I think most people are saving their disdain for those senior simple serpents at the very top.
 
If you want a giggle, try the Civil Service aptitude test you have to take to even get a chance at being shortlisted. It was created by asking a number of CS types what they'd do in the situation.

I took it, and was coming fro ma private background. The answers of getting the job done within the frame works, and support your colleagues, apparently weren't the right answers. Showed the test to my wife (runs a lab for the NHS), she answered pretty close to me as well. She failed as well.
Middle of last year I applied for a tax compliance role in HMRC at HEO level and despite scoring better than 94% of the people previously taking the numerical reasoning test for a role that requires good numeracy skills and scoring better than 78% of the people previously taking the verbal reasoning test, I only scored 38% in the civil service judgement test, which was in the middle band. Although I had met the minimum standard required for all three tests I wasn't progressed any further, other than to be placed on their holding pool.

I did another CSJT for a different role and did better on this occasion, getting 62%. This was enough to pass and I did, until some time later when they moved the goalposts and raised the pass mark to 70%. Miffed - not much.

My view of the CSJT is that they are little to do with common sense but are very much aimed at ticking the right PC boxes. Before undertaking them I think it is a good idea to source some online practise tests and get a few of those nailed down before applying, something I didn't do.

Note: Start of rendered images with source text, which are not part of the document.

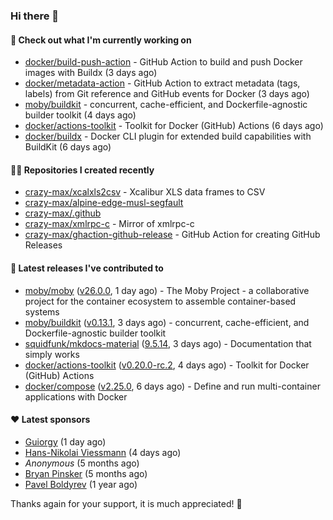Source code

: ### Hi there 👋

#### 👷 Check out what I'm currently working on

- [docker/build-push-action](https://github.com/docker/build-push-action) - GitHub Action to build and push Docker images with Buildx (3 days ago)
- [docker/metadata-action](https://github.com/docker/metadata-action) - GitHub Action to extract metadata (tags, labels) from Git reference and GitHub events for Docker (3 days ago)
- [moby/buildkit](https://github.com/moby/buildkit) - concurrent, cache-efficient, and Dockerfile-agnostic builder toolkit (4 days ago)
- [docker/actions-toolkit](https://github.com/docker/actions-toolkit) - Toolkit for Docker (GitHub) Actions (6 days ago)
- [docker/buildx](https://github.com/docker/buildx) - Docker CLI plugin for extended build capabilities with BuildKit (6 days ago)

#### 👨‍💻 Repositories I created recently

- [crazy-max/xcalxls2csv](https://github.com/crazy-max/xcalxls2csv) - Xcalibur XLS data frames to CSV
- [crazy-max/alpine-edge-musl-segfault](https://github.com/crazy-max/alpine-edge-musl-segfault)
- [crazy-max/.github](https://github.com/crazy-max/.github)
- [crazy-max/xmlrpc-c](https://github.com/crazy-max/xmlrpc-c) - Mirror of xmlrpc-c
- [crazy-max/ghaction-github-release](https://github.com/crazy-max/ghaction-github-release) - GitHub Action for creating GitHub Releases

#### 🚀 Latest releases I've contributed to

- [moby/moby](https://github.com/moby/moby) ([v26.0.0](https://github.com/moby/moby/releases/tag/v26.0.0), 1 day ago) - The Moby Project - a collaborative project for the container ecosystem to assemble container-based systems
- [moby/buildkit](https://github.com/moby/buildkit) ([v0.13.1](https://github.com/moby/buildkit/releases/tag/v0.13.1), 3 days ago) - concurrent, cache-efficient, and Dockerfile-agnostic builder toolkit
- [squidfunk/mkdocs-material](https://github.com/squidfunk/mkdocs-material) ([9.5.14](https://github.com/squidfunk/mkdocs-material/releases/tag/9.5.14), 3 days ago) - Documentation that simply works
- [docker/actions-toolkit](https://github.com/docker/actions-toolkit) ([v0.20.0-rc.2](https://github.com/docker/actions-toolkit/releases/tag/v0.20.0-rc.2), 4 days ago) - Toolkit for Docker (GitHub) Actions
- [docker/compose](https://github.com/docker/compose) ([v2.25.0](https://github.com/docker/compose/releases/tag/v2.25.0), 6 days ago) - Define and run multi-container applications with Docker

#### ❤️ Latest sponsors
- [Guiorgy](https://github.com/Guiorgy) (1 day ago)
- [Hans-Nikolai Viessmann](https://github.com/hv15) (4 days ago)
- _Anonymous_ (5 months ago)
- [Bryan Pinsker](https://github.com/BryanPinsker) (5 months ago)
- [Pavel Boldyrev](https://github.com/bpg) (1 year ago)

Thanks again for your support, it is much appreciated! 🙏
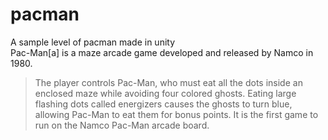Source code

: # pacman
A sample level of pacman made in unity <br>
Pac-Man[a] is a maze arcade game developed and released by Namco in 1980.<br>
>The player controls Pac-Man, who must eat all the dots inside an enclosed maze while avoiding four colored ghosts. Eating large flashing dots called energizers causes the ghosts to turn blue, allowing Pac-Man to eat them for bonus points. It is the first game to run on the Namco Pac-Man arcade board. 
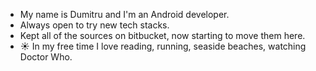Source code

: -  My name is Dumitru and I'm an Android developer.
-  Always open to try new tech stacks.
-  Kept all of the sources on bitbucket, now starting to move them here.
- ☀️ In my free time I love reading, running, seaside beaches, watching Doctor Who.


<!--
**dhr039/dhr039** is a ✨ _special_ ✨ repository because its `README.md` (this file) appears on your GitHub profile.

Here are some ideas to get you started:

- 🔭 I’m currently working on ...
- 🌱 I’m currently learning ...
- 👯 I’m looking to collaborate on ...
- 🤔 I’m looking for help with ...
- 💬 Ask me about ...
- 📫 How to reach me: ...
- 😄 Pronouns: ...
- ⚡ Fun fact: ...
-->
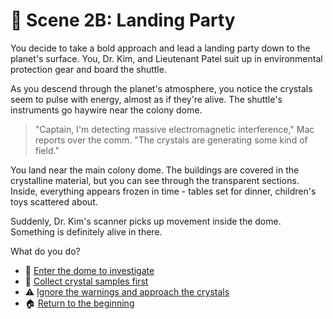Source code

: # 👥 Scene 2B: Landing Party

You decide to take a bold approach and lead a landing party down to the planet's surface. You, Dr. Kim, and Lieutenant Patel suit up in environmental protection gear and board the shuttle.

As you descend through the planet's atmosphere, you notice the crystals seem to pulse with energy, almost as if they're alive. The shuttle's instruments go haywire near the colony dome.

> "Captain, I'm detecting massive electromagnetic interference," Mac reports over the comm. "The crystals are generating some kind of field."

You land near the main colony dome. The buildings are covered in the crystalline material, but you can see through the transparent sections. Inside, everything appears frozen in time - tables set for dinner, children's toys scattered about.

Suddenly, Dr. Kim's scanner picks up movement inside the dome. Something is definitely alive in there.

What do you do?

- 🚪 [Enter the dome to investigate](./scene3D.md)
- 🔬 [Collect crystal samples first](./scene3E.md)
- ⚠️ [Ignore the warnings and approach the crystals](./ending11.md)
- 🏠 [Return to the beginning](./_start-here.md)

A lot of the CS applications require you to complete a number of competency behaviours using the STAR method. This takes a fair bit of practise but you can write a fair bit of bollox (using a limited word count) and as long as you hit the right key words and buzz phrases you'll do okay, however crap your spelling, punctuation and grammar is. However, you can be the most competent, qualified and experienced person for the job and write a completely relevant competency dit but if it doesn't hit the right key words it won't count for much.
 
Middle of last year I applied for a tax compliance role in HMRC at HEO level and despite scoring better than 94% of the people previously taking the numerical reasoning test for a role that requires good numeracy skills and scoring better than 78% of the people previously taking the verbal reasoning test, I only scored 38% in the civil service judgement test, which was in the middle band. Although I had met the minimum standard required for all three tests I wasn't progressed any further, other than to be placed on their holding pool.

I did another CSJT for a different role and did better on this occasion, getting 62%. This was enough to pass and I did, until some time later when they moved the goalposts and raised the pass mark to 70%. Miffed - not much.

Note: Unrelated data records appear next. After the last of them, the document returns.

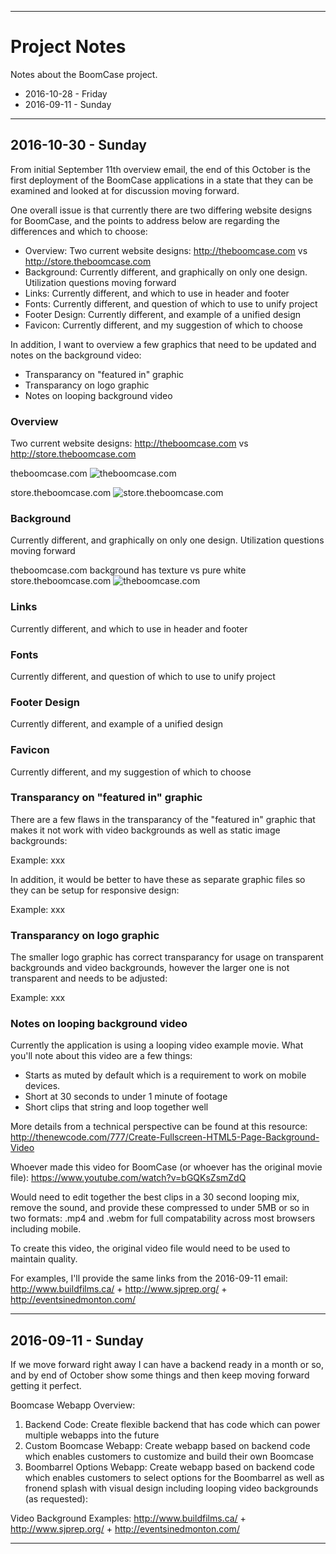 

---------- ---------- ---------- ---------- ----------


Project Notes
=============

Notes about the BoomCase project.

* 2016-10-28 - Friday
* 2016-09-11 - Sunday


---------- ---------- ---------- ---------- ----------


2016-10-30 - Sunday
-------------------

From initial September 11th overview email, the end of this October is the first deployment of the BoomCase applications in a state that they can be examined and looked at for discussion moving forward.

One overall issue is that currently there are two differing website designs for BoomCase, and the points to address below are regarding the differences and which to choose:

* Overview: Two current website designs: <http://theboomcase.com> vs <http://store.theboomcase.com>
* Background: Currently different, and graphically on only one design. Utilization questions moving forward
* Links: Currently different, and which to use in header and footer
* Fonts: Currently different, and question of which to use to unify project 
* Footer Design: Currently different, and example of a unified design
* Favicon: Currently different, and my suggestion of which to choose

In addition, I want to overview a few graphics that need to be updated and notes on the background video:

* Transparancy on "featured in" graphic
* Transparancy on logo graphic
* Notes on looping background video


### Overview

Two current website designs: <http://theboomcase.com> vs <http://store.theboomcase.com>

theboomcase.com
![theboomcase.com](https://github.com/pathaugen/boomcase/blob/master/resources/images/projectnotes/theboomcasecom.png)

store.theboomcase.com
![store.theboomcase.com](https://github.com/pathaugen/boomcase/blob/master/resources/images/projectnotes/storetheboomcasecom.png)


### Background

Currently different, and graphically on only one design. Utilization questions moving forward

theboomcase.com background has texture vs pure white store.theboomcase.com
![theboomcase.com](https://github.com/pathaugen/boomcase/blob/master/resources/images/projectnotes/texturedbackground.png)

### Links

Currently different, and which to use in header and footer


### Fonts

Currently different, and question of which to use to unify project 


### Footer Design

Currently different, and example of a unified design


### Favicon

Currently different, and my suggestion of which to choose


### Transparancy on "featured in" graphic

There are a few flaws in the transparancy of the "featured in" graphic that makes it not work with video backgrounds as well as static image backgrounds:

Example:
xxx

In addition, it would be better to have these as separate graphic files so they can be setup for responsive design:

Example:
xxx


### Transparancy on logo graphic

The smaller logo graphic has correct transparancy for usage on transparent backgrounds and video backgrounds, however the larger one is not transparent and needs to be adjusted:

Example:
xxx


### Notes on looping background video

Currently the application is using a looping video example movie. What you'll note about this video are a few things:

* Starts as muted by default which is a requirement to work on mobile devices.
* Short at 30 seconds to under 1 minute of footage
* Short clips that string and loop together well

More details from a technical perspective can be found at this resource:
<http://thenewcode.com/777/Create-Fullscreen-HTML5-Page-Background-Video>

Whoever made this video for BoomCase (or whoever has the original movie file):
<https://www.youtube.com/watch?v=bGQKsZsmZdQ>

Would need to edit together the best clips in a 30 second looping mix, remove the sound, and provide these compressed to under 5MB or so in two formats: .mp4 and .webm for full compatability across most browsers including mobile.

To create this video, the original video file would need to be used to maintain quality.

For examples, I'll provide the same links from the 2016-09-11 email:
<http://www.buildfilms.ca/> + <http://www.sjprep.org/> + <http://eventsinedmonton.com/>


---------- ---------- ---------- ---------- ----------


2016-09-11 - Sunday
-------------------

If we move forward right away I can have a backend ready in a month or so, and by end of October show some things and then keep moving forward getting it perfect.

Boomcase Webapp Overview:

1. Backend Code: Create flexible backend that has code which can power multiple webapps into the future
2. Custom Boomcase Webapp: Create webapp based on backend code which enables customers to customize and build their own Boomcase
3. Boombarrel Options Webapp: Create webapp based on backend code which enables customers to select options for the Boombarrel as well as fronend splash with visual design including looping video backgrounds (as requested):

Video Background Examples:
<http://www.buildfilms.ca/> + <http://www.sjprep.org/> + <http://eventsinedmonton.com/>


---------- ---------- ---------- ---------- ----------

My view of the CSJT is that they are little to do with common sense but are very much aimed at ticking the right PC boxes. Before undertaking them I think it is a good idea to source some online practise tests and get a few of those nailed down before applying, something I didn't do.

A lot of the CS applications require you to complete a number of competency behaviours using the STAR method. This takes a fair bit of practise but you can write a fair bit of bollox (using a limited word count) and as long as you hit the right key words and buzz phrases you'll do okay, however crap your spelling, punctuation and grammar is. However, you can be the most competent, qualified and experienced person for the job and write a completely relevant competency dit but if it doesn't hit the right key words it won't count for much.

The test is to weed out those with heretical or impure thoughts.
The key to progression in the CS is not job competence, but competence at being on message and following the One True Way. little promotion is by genuinely open and fair competition, its a pre ordained coronation of a chosen acolyte.